**Work task**
Quote the records below in full, exactly as given, with the images taken out.

**Data shown**
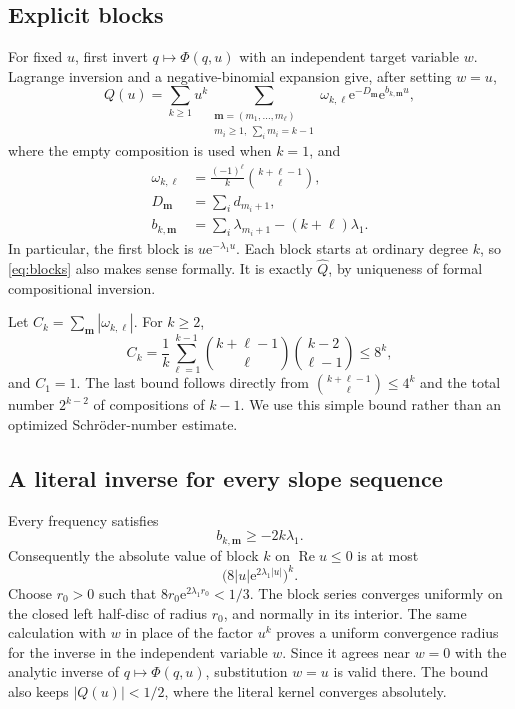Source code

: \documentclass[11pt,a4paper]{article}
\numberwithin{equation}{section}
\theoremstyle{definition}
\theoremstyle{remark}
\theoremstyle{definition}
\newcommand{\Q}{\widehat Q}
\newcommand{\e}{\mathrm e}
\newcommand{\Ree}{\operatorname{Re}}
\begin{document}
\subsection{Explicit blocks}
For fixed $u$, first invert $q\mapsto\Phi(q,u)$ with an independent
target variable $w$. Lagrange inversion and a negative-binomial expansion
give, after setting $w=u$,
\begin{equation}
 Q(u)=\sum_{k\ge1}u^k
       \sum_{\substack{\mathbf m=(m_1,\ldots,m_\ell)\\
                        m_i\ge1,\ \sum_i m_i=k-1}}
                 \omega_{k,\ell}\e^{-D_{\mathbf m}}
                                    \e^{b_{k,\mathbf m}u},
 \label{eq:blocks}
\end{equation}
where the empty composition is used when $k=1$, and
\begin{align}
 \omega_{k,\ell}&=\frac{(-1)^\ell}{k}\binom{k+\ell-1}{\ell},\label{eq:weight}\\
 D_{\mathbf m}&=\sum_i d_{m_i+1},\label{eq:cost}\\
 b_{k,\mathbf m}&=\sum_i\lambda_{m_i+1}-(k+\ell)\lambda_1.
 \label{eq:frequency}
\end{align}
In particular, the first block is $u\e^{-\lambda_1u}$. Each block starts
at ordinary degree $k$, so \eqref{eq:blocks} also makes sense formally.
It is exactly $\Q$, by uniqueness of formal compositional inversion.

Let $C_k=\sum_{\mathbf m}|\omega_{k,\ell}|$. For $k\ge2$,
\begin{equation}
 C_k=\frac1k\sum_{\ell=1}^{k-1}
           \binom{k+\ell-1}{\ell}\binom{k-2}{\ell-1}
       \le8^k,
 \label{eq:mass}
\end{equation}
and $C_1=1$. The last bound follows directly from
$\binom{k+\ell-1}{\ell}\le4^k$ and the total number $2^{k-2}$ of
compositions of $k-1$. We use this simple bound rather than an optimized
Schr\"oder-number estimate.

\subsection{A literal inverse for every slope sequence}
Every frequency satisfies
\begin{equation}
 b_{k,\mathbf m}\ge-2k\lambda_1.
 \label{eq:negative-frequency}
\end{equation}
Consequently the absolute value of block $k$ on $\Ree u\le0$ is at most
\[
 \bigl(8|u|\e^{2\lambda_1|u|}\bigr)^k.
\]
Choose $r_0>0$ such that
$8r_0\e^{2\lambda_1r_0}<1/3$. The block series converges uniformly on the
closed left half-disc of radius $r_0$, and normally in its interior.
The same calculation with $w$ in place of the factor $u^k$ proves a
uniform convergence radius for the inverse in the independent variable
$w$. Since it agrees near $w=0$ with the analytic inverse of
$q\mapsto\Phi(q,u)$, substitution $w=u$ is valid there. The bound also
keeps $|Q(u)|<1/2$, where the literal kernel converges absolutely.
\end{document}
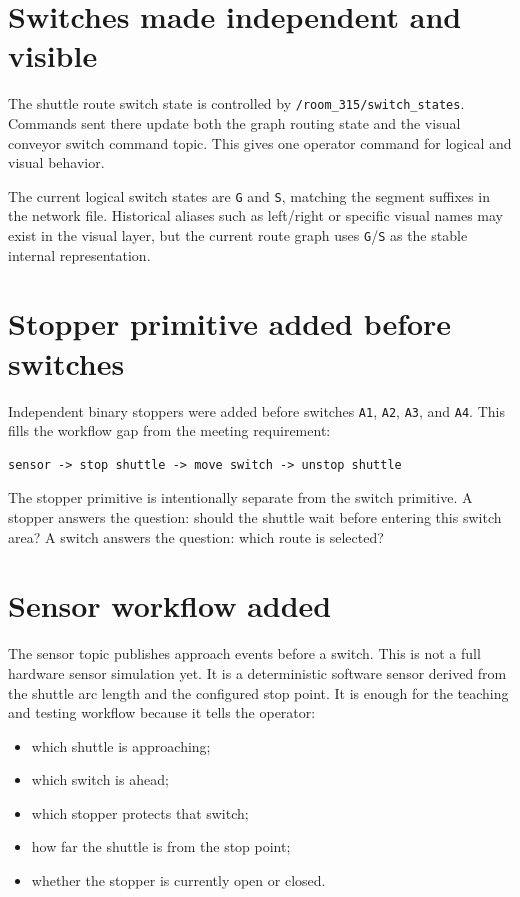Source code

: \documentclass[12pt,a4paper]{report}
\begin{document}
\section{Switches made independent and visible}

The shuttle route switch state is controlled by
\texttt{/room\_315/switch\_states}. Commands sent there update both the graph
routing state and the visual conveyor switch command topic. This gives one
operator command for logical and visual behavior.

The current logical switch states are \texttt{G} and \texttt{S}, matching the
segment suffixes in the network file. Historical aliases such as left/right or
specific visual names may exist in the visual layer, but the current route graph
uses \texttt{G}/\texttt{S} as the stable internal representation.

\section{Stopper primitive added before switches}

Independent binary stoppers were added before switches \texttt{A1},
\texttt{A2}, \texttt{A3}, and \texttt{A4}. This fills the workflow gap from the
meeting requirement:

\begin{lstlisting}[style=terminalcode]
sensor -> stop shuttle -> move switch -> unstop shuttle
\end{lstlisting}

The stopper primitive is intentionally separate from the switch primitive. A
stopper answers the question: should the shuttle wait before entering this
switch area? A switch answers the question: which route is selected?

\section{Sensor workflow added}

The sensor topic publishes approach events before a switch. This is not a full
hardware sensor simulation yet. It is a deterministic software sensor derived
from the shuttle arc length and the configured stop point. It is enough for the
teaching and testing workflow because it tells the operator:

\begin{itemize}
\item which shuttle is approaching;
\item which switch is ahead;
\item which stopper protects that switch;
\item how far the shuttle is from the stop point;
\item whether the stopper is currently open or closed.
\end{itemize}
\end{document}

**Reply**
Source code

: \documentclass[11pt,a4paper]{article}
\numberwithin{equation}{section}
\theoremstyle{definition}
\theoremstyle{remark}
\theoremstyle{definition}
\newcommand{\Q}{\widehat Q}
\newcommand{\e}{\mathrm e}
\newcommand{\Ree}{\operatorname{Re}}
\begin{document}
\subsection{Explicit blocks}
For fixed $u$, first invert $q\mapsto\Phi(q,u)$ with an independent
target variable $w$. Lagrange inversion and a negative-binomial expansion
give, after setting $w=u$,
\begin{equation}
 Q(u)=\sum_{k\ge1}u^k
       \sum_{\substack{\mathbf m=(m_1,\ldots,m_\ell)\\
                        m_i\ge1,\ \sum_i m_i=k-1}}
                 \omega_{k,\ell}\e^{-D_{\mathbf m}}
                                    \e^{b_{k,\mathbf m}u},
 \label{eq:blocks}
\end{equation}
where the empty composition is used when $k=1$, and
\begin{align}
 \omega_{k,\ell}&=\frac{(-1)^\ell}{k}\binom{k+\ell-1}{\ell},\label{eq:weight}\\
 D_{\mathbf m}&=\sum_i d_{m_i+1},\label{eq:cost}\\
 b_{k,\mathbf m}&=\sum_i\lambda_{m_i+1}-(k+\ell)\lambda_1.
 \label{eq:frequency}
\end{align}
In particular, the first block is $u\e^{-\lambda_1u}$. Each block starts
at ordinary degree $k$, so \eqref{eq:blocks} also makes sense formally.
It is exactly $\Q$, by uniqueness of formal compositional inversion.

Let $C_k=\sum_{\mathbf m}|\omega_{k,\ell}|$. For $k\ge2$,
\begin{equation}
 C_k=\frac1k\sum_{\ell=1}^{k-1}
           \binom{k+\ell-1}{\ell}\binom{k-2}{\ell-1}
       \le8^k,
 \label{eq:mass}
\end{equation}
and $C_1=1$. The last bound follows directly from
$\binom{k+\ell-1}{\ell}\le4^k$ and the total number $2^{k-2}$ of
compositions of $k-1$. We use this simple bound rather than an optimized
Schr\"oder-number estimate.

\subsection{A literal inverse for every slope sequence}
Every frequency satisfies
\begin{equation}
 b_{k,\mathbf m}\ge-2k\lambda_1.
 \label{eq:negative-frequency}
\end{equation}
Consequently the absolute value of block $k$ on $\Ree u\le0$ is at most
\[
 \bigl(8|u|\e^{2\lambda_1|u|}\bigr)^k.
\]
Choose $r_0>0$ such that
$8r_0\e^{2\lambda_1r_0}<1/3$. The block series converges uniformly on the
closed left half-disc of radius $r_0$, and normally in its interior.
The same calculation with $w$ in place of the factor $u^k$ proves a
uniform convergence radius for the inverse in the independent variable
$w$. Since it agrees near $w=0$ with the analytic inverse of
$q\mapsto\Phi(q,u)$, substitution $w=u$ is valid there. The bound also
keeps $|Q(u)|<1/2$, where the literal kernel converges absolutely.
\end{document}
Source code

: \documentclass[12pt,a4paper]{report}
\begin{document}
\section{Switches made independent and visible}

The shuttle route switch state is controlled by
\texttt{/room\_315/switch\_states}. Commands sent there update both the graph
routing state and the visual conveyor switch command topic. This gives one
operator command for logical and visual behavior.

The current logical switch states are \texttt{G} and \texttt{S}, matching the
segment suffixes in the network file. Historical aliases such as left/right or
specific visual names may exist in the visual layer, but the current route graph
uses \texttt{G}/\texttt{S} as the stable internal representation.

\section{Stopper primitive added before switches}

Independent binary stoppers were added before switches \texttt{A1},
\texttt{A2}, \texttt{A3}, and \texttt{A4}. This fills the workflow gap from the
meeting requirement:

\begin{lstlisting}[style=terminalcode]
sensor -> stop shuttle -> move switch -> unstop shuttle
\end{lstlisting}

The stopper primitive is intentionally separate from the switch primitive. A
stopper answers the question: should the shuttle wait before entering this
switch area? A switch answers the question: which route is selected?

\section{Sensor workflow added}

The sensor topic publishes approach events before a switch. This is not a full
hardware sensor simulation yet. It is a deterministic software sensor derived
from the shuttle arc length and the configured stop point. It is enough for the
teaching and testing workflow because it tells the operator:

\begin{itemize}
\item which shuttle is approaching;
\item which switch is ahead;
\item which stopper protects that switch;
\item how far the shuttle is from the stop point;
\item whether the stopper is currently open or closed.
\end{itemize}
\end{document}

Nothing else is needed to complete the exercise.